* Work to complete: Which of the lines below hold the word "Servian"? Pull each of them out.

* The data:
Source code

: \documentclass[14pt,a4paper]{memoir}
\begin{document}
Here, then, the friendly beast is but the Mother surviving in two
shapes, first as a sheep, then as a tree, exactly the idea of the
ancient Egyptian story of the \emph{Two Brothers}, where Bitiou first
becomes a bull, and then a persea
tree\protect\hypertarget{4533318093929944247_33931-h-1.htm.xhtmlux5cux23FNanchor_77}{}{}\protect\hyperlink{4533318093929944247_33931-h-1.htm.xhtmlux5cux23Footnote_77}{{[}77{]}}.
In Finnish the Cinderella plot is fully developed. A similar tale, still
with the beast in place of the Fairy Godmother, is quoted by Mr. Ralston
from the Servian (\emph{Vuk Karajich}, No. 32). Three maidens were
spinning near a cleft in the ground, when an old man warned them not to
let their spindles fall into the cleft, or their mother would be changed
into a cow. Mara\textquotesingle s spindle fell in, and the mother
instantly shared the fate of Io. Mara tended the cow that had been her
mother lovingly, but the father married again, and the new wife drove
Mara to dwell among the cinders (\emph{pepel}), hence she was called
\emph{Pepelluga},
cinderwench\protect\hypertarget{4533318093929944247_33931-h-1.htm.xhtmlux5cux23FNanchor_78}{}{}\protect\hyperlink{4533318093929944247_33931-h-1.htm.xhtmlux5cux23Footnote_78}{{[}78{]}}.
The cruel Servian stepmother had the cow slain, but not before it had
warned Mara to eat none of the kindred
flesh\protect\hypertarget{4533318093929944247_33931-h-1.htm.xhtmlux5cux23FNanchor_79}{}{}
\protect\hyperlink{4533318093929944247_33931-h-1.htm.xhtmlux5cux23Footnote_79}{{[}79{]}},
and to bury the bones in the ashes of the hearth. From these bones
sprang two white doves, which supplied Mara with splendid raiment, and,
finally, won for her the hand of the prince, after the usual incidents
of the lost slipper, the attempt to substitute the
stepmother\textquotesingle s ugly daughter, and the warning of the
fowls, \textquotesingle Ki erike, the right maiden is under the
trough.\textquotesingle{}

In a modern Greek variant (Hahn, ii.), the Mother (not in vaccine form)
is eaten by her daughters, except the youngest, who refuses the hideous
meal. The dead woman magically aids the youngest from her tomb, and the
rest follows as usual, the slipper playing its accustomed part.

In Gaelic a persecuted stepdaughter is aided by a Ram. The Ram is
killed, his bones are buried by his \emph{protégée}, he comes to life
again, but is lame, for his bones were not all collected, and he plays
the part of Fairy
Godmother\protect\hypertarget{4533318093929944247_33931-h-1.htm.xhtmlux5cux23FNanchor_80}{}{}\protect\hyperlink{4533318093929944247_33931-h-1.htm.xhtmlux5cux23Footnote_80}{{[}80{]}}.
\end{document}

* Answer:
from the Servian (\emph{Vuk Karajich}, No. 32). Three maidens were
The cruel Servian stepmother had the cow slain, but not before it had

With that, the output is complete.